---- Input data

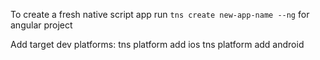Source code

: To create a fresh native script app run `tns create new-app-name --ng` for angular project

Add target dev platforms: 
    tns platform add ios
    tns platform add android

--------

• Task statement
What the reply must contain is an exact transcription of the data above and none of its pictures.

• Reply
Source code

: To create a fresh native script app run `tns create new-app-name --ng` for angular project

Add target dev platforms: 
    tns platform add ios
    tns platform add android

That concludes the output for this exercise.